Even the New Testament would approve of such a silence. There are even passages in the New Testament which commend irony — if only it is used to conceal something good. This movement, however, is as properly a movement of irony as is any other which has its ground in the fact that subjectivity is higher than reality. In our age people want to hear nothing about this, generally they want to know no more about irony than Hegel has said about it — who strangely enough had not much understanding of it, and bore a grudge against it, which our age has good reason not to give up, for it had better beware of irony. In the Sermon on the Mount it is said, “When thou fastest, anoint thy head and wash thy face, that thou be not seen of men to fast.” This passage bears witness directly to the truth that subjectivity is incommensurable with reality, yea, that it has leave to deceive. If only the people who in our age go gadding about with vague talk about the congregational idea were to read the New Testament, they would perhaps get other ideas into their heads.
But now as for Abraham — how did he act? For I have not forgotten, and the reader will perhaps be kind enough to remember, that it was with the aim of reaching this point I entered into the whole foregoing discussion — not as though Abraham would thereby become more intelligible, but in order that the intelligibility might become more desultory. For, as I have said, Abraham I cannot understand, I can only admire him. It was also observed that the stages I have described do none of them contain an analogy to Abraham.

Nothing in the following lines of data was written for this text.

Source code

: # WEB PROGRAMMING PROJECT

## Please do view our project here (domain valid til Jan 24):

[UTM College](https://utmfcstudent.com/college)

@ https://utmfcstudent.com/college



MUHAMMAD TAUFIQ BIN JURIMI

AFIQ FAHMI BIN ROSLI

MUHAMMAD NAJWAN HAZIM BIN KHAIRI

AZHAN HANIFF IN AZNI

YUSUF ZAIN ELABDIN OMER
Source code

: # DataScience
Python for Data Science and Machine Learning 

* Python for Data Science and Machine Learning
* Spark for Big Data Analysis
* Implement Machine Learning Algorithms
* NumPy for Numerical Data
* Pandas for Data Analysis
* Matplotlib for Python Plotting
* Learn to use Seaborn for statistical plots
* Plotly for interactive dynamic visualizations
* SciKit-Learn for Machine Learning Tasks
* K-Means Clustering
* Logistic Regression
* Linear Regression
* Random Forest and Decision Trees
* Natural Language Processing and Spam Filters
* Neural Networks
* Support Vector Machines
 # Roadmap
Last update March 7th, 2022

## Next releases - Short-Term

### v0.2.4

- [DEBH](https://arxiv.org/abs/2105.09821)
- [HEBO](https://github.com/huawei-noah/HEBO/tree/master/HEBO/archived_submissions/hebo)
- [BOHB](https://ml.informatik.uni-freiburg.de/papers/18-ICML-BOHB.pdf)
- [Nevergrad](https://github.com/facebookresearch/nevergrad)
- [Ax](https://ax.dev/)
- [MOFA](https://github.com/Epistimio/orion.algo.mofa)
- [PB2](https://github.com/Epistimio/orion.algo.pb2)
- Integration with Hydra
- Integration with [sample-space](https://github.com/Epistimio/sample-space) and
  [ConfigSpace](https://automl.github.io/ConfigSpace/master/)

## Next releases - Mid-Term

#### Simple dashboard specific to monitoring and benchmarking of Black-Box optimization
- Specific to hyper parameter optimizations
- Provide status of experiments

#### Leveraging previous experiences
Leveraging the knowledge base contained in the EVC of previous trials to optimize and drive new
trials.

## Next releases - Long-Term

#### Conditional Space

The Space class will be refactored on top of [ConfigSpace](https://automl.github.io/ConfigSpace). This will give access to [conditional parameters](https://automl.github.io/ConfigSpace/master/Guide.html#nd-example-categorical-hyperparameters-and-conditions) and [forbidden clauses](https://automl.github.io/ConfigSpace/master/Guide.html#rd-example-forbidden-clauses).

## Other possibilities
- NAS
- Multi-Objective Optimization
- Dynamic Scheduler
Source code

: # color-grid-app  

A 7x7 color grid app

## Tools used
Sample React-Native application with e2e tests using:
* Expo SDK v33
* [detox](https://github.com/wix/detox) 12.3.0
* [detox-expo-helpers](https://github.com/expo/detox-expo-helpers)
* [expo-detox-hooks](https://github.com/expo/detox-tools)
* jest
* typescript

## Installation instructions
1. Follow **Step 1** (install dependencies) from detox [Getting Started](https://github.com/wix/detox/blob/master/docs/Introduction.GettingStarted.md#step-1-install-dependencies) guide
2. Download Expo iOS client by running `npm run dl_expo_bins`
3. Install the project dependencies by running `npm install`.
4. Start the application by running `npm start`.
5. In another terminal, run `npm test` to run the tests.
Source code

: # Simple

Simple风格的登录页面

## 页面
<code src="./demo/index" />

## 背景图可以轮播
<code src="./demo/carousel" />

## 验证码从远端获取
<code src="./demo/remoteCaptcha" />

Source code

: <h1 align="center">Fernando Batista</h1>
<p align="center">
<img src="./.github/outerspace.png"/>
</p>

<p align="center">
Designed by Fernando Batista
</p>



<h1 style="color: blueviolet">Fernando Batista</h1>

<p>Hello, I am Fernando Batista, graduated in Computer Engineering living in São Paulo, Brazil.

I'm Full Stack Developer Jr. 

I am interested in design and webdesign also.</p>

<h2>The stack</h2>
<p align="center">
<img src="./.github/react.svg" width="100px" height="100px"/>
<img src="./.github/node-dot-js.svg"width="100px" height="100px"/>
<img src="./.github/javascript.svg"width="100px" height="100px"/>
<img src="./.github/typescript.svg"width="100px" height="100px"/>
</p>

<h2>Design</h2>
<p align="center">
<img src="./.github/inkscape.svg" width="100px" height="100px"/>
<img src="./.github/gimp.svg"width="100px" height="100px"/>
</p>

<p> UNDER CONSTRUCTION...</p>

The examples were simply educed in order that while they were shown in their own proper sphere they might at the moment of variation [from Abraham’s case] indicate as it were the boundary of the unknown land. If there might be any analogy, this must be found in the paradox of sin, but this again lies in another sphere and cannot explain Abraham and is itself far easier to explain than Abraham.
So then, Abraham did not speak, he did not speak to Sarah, nor to Eleazar, nor to Isaac, he passed over three ethical authorities; for the ethical had for Abraham no higher expression than the family life. Aesthetics permitted, yea, required of the individual silence, when he knew that by keeping silent he could save another. This is already sufficient proof that Abraham does not lie within the circumference of aesthetics. His silence has by no means the intention of saving Isaac, and in general his whole task of sacrificing Isaac for his own sake and for God’s sake is an offense to aesthetics, for aesthetics can well understand that I sacrifice myself, but not that I sacrifice another for my own sake. The aesthetic hero was silent. Ethics condemned him. however, because he was silent by virtue of his accidental particularity. His human foreknowledge was what determined him to keep silent. This ethics cannot forgive, every such human knowledge is only an illusion, ethics requires an infinite movement, it requires revelation. So the aesthetic hero can speak but will not.